* _WHAT THIS TASK INVOLVES_:
Extract, exactly as written, each line from the start of the records below to the line containing "your own db.", both ends included; drop the pictures.

··· DATA

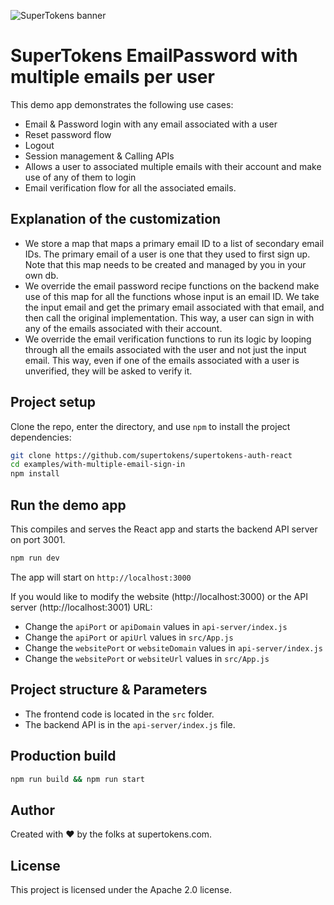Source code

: ![SuperTokens banner](https://raw.githubusercontent.com/supertokens/supertokens-logo/master/images/Artboard%20%E2%80%93%2027%402x.png)

# SuperTokens EmailPassword with multiple emails per user

This demo app demonstrates the following use cases:

-   Email & Password login with any email associated with a user
-   Reset password flow
-   Logout
-   Session management & Calling APIs
-   Allows a user to associated multiple emails with their account and make use of any of them to login
-   Email verification flow for all the associated emails.

## Explanation of the customization

-   We store a map that maps a primary email ID to a list of secondary email IDs. The primary email of a user is one that they used to first sign up. Note that this map needs to be created and managed by you in your own db.
-   We override the email password recipe functions on the backend make use of this map for all the functions whose input is an email ID. We take the input email and get the primary email associated with that email, and then call the original implementation. This way, a user can sign in with any of the emails associated with their account.
-   We override the email verification functions to run its logic by looping through all the emails associated with the user and not just the input email. This way, even if one of the emails associated with a user is unverified, they will be asked to verify it.

## Project setup

Clone the repo, enter the directory, and use `npm` to install the project dependencies:

```bash
git clone https://github.com/supertokens/supertokens-auth-react
cd examples/with-multiple-email-sign-in
npm install
```

## Run the demo app

This compiles and serves the React app and starts the backend API server on port 3001.

```bash
npm run dev
```

The app will start on `http://localhost:3000`

If you would like to modify the website (http://localhost:3000) or the API server (http://localhost:3001) URL:

-   Change the `apiPort` or `apiDomain` values in `api-server/index.js`
-   Change the `apiPort` or `apiUrl` values in `src/App.js`
-   Change the `websitePort` or `websiteDomain` values in `api-server/index.js`
-   Change the `websitePort` or `websiteUrl` values in `src/App.js`

## Project structure & Parameters

-   The frontend code is located in the `src` folder.
-   The backend API is in the `api-server/index.js` file.

## Production build

```bash
npm run build && npm run start
```

## Author

Created with :heart: by the folks at supertokens.com.

## License

This project is licensed under the Apache 2.0 license.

······

* _SOLUTION FOR THIS TASK_:
Source code

: ![SuperTokens banner](https://raw.githubusercontent.com/supertokens/supertokens-logo/master/images/Artboard%20%E2%80%93%2027%402x.png)

# SuperTokens EmailPassword with multiple emails per user

This demo app demonstrates the following use cases:

-   Email & Password login with any email associated with a user
-   Reset password flow
-   Logout
-   Session management & Calling APIs
-   Allows a user to associated multiple emails with their account and make use of any of them to login
-   Email verification flow for all the associated emails.

## Explanation of the customization

-   We store a map that maps a primary email ID to a list of secondary email IDs. The primary email of a user is one that they used to first sign up. Note that this map needs to be created and managed by you in your own db.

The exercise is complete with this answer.